Description of the task:
Retyping the records exactly is the whole task.

Provided material:

----------

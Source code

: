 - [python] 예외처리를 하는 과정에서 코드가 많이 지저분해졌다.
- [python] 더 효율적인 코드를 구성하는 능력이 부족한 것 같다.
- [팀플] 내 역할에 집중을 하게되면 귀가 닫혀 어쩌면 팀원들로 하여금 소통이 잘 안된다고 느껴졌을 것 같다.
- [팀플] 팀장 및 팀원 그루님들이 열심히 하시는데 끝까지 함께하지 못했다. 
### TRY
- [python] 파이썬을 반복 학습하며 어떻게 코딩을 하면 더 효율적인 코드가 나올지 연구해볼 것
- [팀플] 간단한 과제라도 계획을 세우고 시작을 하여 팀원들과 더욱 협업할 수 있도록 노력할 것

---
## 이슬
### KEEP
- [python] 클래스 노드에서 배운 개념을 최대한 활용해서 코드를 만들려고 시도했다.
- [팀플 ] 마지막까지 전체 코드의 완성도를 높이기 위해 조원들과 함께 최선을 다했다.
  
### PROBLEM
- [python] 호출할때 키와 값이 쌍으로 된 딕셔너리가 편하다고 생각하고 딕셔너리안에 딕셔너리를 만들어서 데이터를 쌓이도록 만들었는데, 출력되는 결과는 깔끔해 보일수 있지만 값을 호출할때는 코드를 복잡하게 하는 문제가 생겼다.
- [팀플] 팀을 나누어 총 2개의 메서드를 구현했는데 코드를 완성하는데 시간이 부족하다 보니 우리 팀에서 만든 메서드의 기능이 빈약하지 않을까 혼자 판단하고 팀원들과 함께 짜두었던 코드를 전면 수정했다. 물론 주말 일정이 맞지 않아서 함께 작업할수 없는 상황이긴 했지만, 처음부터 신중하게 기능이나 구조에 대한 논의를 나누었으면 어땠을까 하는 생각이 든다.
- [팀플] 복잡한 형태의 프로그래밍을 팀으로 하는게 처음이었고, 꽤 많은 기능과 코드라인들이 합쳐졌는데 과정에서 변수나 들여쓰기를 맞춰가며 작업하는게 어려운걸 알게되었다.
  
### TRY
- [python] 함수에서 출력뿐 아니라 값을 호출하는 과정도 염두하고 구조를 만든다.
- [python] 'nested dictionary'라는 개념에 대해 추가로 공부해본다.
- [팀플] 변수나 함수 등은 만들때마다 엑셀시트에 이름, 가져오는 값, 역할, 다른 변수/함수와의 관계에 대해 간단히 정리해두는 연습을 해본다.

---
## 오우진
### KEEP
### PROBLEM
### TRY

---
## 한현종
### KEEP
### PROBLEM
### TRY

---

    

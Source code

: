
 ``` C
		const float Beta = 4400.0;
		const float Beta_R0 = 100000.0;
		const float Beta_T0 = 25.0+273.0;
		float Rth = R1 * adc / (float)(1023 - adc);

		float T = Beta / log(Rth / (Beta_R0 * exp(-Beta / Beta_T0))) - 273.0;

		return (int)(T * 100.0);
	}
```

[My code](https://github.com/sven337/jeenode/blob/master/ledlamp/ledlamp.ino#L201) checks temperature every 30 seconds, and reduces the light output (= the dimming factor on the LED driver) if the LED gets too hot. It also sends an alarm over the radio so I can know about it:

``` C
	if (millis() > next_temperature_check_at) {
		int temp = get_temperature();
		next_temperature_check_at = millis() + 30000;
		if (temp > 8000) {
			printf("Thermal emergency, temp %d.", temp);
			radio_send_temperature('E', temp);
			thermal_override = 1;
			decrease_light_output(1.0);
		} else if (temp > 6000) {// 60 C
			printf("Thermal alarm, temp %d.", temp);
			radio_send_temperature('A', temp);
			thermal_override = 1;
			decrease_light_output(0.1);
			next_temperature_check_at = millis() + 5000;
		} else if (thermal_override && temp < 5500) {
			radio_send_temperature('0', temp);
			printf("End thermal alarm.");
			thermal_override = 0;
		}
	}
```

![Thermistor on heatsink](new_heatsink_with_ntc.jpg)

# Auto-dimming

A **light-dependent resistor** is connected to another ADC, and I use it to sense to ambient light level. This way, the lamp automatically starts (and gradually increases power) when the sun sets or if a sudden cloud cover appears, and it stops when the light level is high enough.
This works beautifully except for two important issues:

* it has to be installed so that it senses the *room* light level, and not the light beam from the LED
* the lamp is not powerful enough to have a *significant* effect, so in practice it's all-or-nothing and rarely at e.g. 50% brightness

----------

Solution to the problem:
Source code

: - [python] 예외처리를 하는 과정에서 코드가 많이 지저분해졌다.
- [python] 더 효율적인 코드를 구성하는 능력이 부족한 것 같다.
- [팀플] 내 역할에 집중을 하게되면 귀가 닫혀 어쩌면 팀원들로 하여금 소통이 잘 안된다고 느껴졌을 것 같다.
- [팀플] 팀장 및 팀원 그루님들이 열심히 하시는데 끝까지 함께하지 못했다. 
### TRY
- [python] 파이썬을 반복 학습하며 어떻게 코딩을 하면 더 효율적인 코드가 나올지 연구해볼 것
- [팀플] 간단한 과제라도 계획을 세우고 시작을 하여 팀원들과 더욱 협업할 수 있도록 노력할 것

---
## 이슬
### KEEP
- [python] 클래스 노드에서 배운 개념을 최대한 활용해서 코드를 만들려고 시도했다.
- [팀플 ] 마지막까지 전체 코드의 완성도를 높이기 위해 조원들과 함께 최선을 다했다.
  
### PROBLEM
- [python] 호출할때 키와 값이 쌍으로 된 딕셔너리가 편하다고 생각하고 딕셔너리안에 딕셔너리를 만들어서 데이터를 쌓이도록 만들었는데, 출력되는 결과는 깔끔해 보일수 있지만 값을 호출할때는 코드를 복잡하게 하는 문제가 생겼다.
- [팀플] 팀을 나누어 총 2개의 메서드를 구현했는데 코드를 완성하는데 시간이 부족하다 보니 우리 팀에서 만든 메서드의 기능이 빈약하지 않을까 혼자 판단하고 팀원들과 함께 짜두었던 코드를 전면 수정했다. 물론 주말 일정이 맞지 않아서 함께 작업할수 없는 상황이긴 했지만, 처음부터 신중하게 기능이나 구조에 대한 논의를 나누었으면 어땠을까 하는 생각이 든다.
- [팀플] 복잡한 형태의 프로그래밍을 팀으로 하는게 처음이었고, 꽤 많은 기능과 코드라인들이 합쳐졌는데 과정에서 변수나 들여쓰기를 맞춰가며 작업하는게 어려운걸 알게되었다.
  
### TRY
- [python] 함수에서 출력뿐 아니라 값을 호출하는 과정도 염두하고 구조를 만든다.
- [python] 'nested dictionary'라는 개념에 대해 추가로 공부해본다.
- [팀플] 변수나 함수 등은 만들때마다 엑셀시트에 이름, 가져오는 값, 역할, 다른 변수/함수와의 관계에 대해 간단히 정리해두는 연습을 해본다.

---
## 오우진
### KEEP
### PROBLEM
### TRY

---
## 한현종
### KEEP
### PROBLEM
### TRY

---

    

Source code

:
 ``` C
		const float Beta = 4400.0;
		const float Beta_R0 = 100000.0;
		const float Beta_T0 = 25.0+273.0;
		float Rth = R1 * adc / (float)(1023 - adc);

		float T = Beta / log(Rth / (Beta_R0 * exp(-Beta / Beta_T0))) - 273.0;

		return (int)(T * 100.0);
	}
```

[My code](https://github.com/sven337/jeenode/blob/master/ledlamp/ledlamp.ino#L201) checks temperature every 30 seconds, and reduces the light output (= the dimming factor on the LED driver) if the LED gets too hot. It also sends an alarm over the radio so I can know about it:

``` C
	if (millis() > next_temperature_check_at) {
		int temp = get_temperature();
		next_temperature_check_at = millis() + 30000;
		if (temp > 8000) {
			printf("Thermal emergency, temp %d.", temp);
			radio_send_temperature('E', temp);
			thermal_override = 1;
			decrease_light_output(1.0);
		} else if (temp > 6000) {// 60 C
			printf("Thermal alarm, temp %d.", temp);
			radio_send_temperature('A', temp);
			thermal_override = 1;
			decrease_light_output(0.1);
			next_temperature_check_at = millis() + 5000;
		} else if (thermal_override && temp < 5500) {
			radio_send_temperature('0', temp);
			printf("End thermal alarm.");
			thermal_override = 0;
		}
	}
```

![Thermistor on heatsink](new_heatsink_with_ntc.jpg)

# Auto-dimming

A **light-dependent resistor** is connected to another ADC, and I use it to sense to ambient light level. This way, the lamp automatically starts (and gradually increases power) when the sun sets or if a sudden cloud cover appears, and it stops when the light level is high enough.
This works beautifully except for two important issues:

* it has to be installed so that it senses the *room* light level, and not the light beam from the LED
* the lamp is not powerful enough to have a *significant* effect, so in practice it's all-or-nothing and rarely at e.g. 50% brightness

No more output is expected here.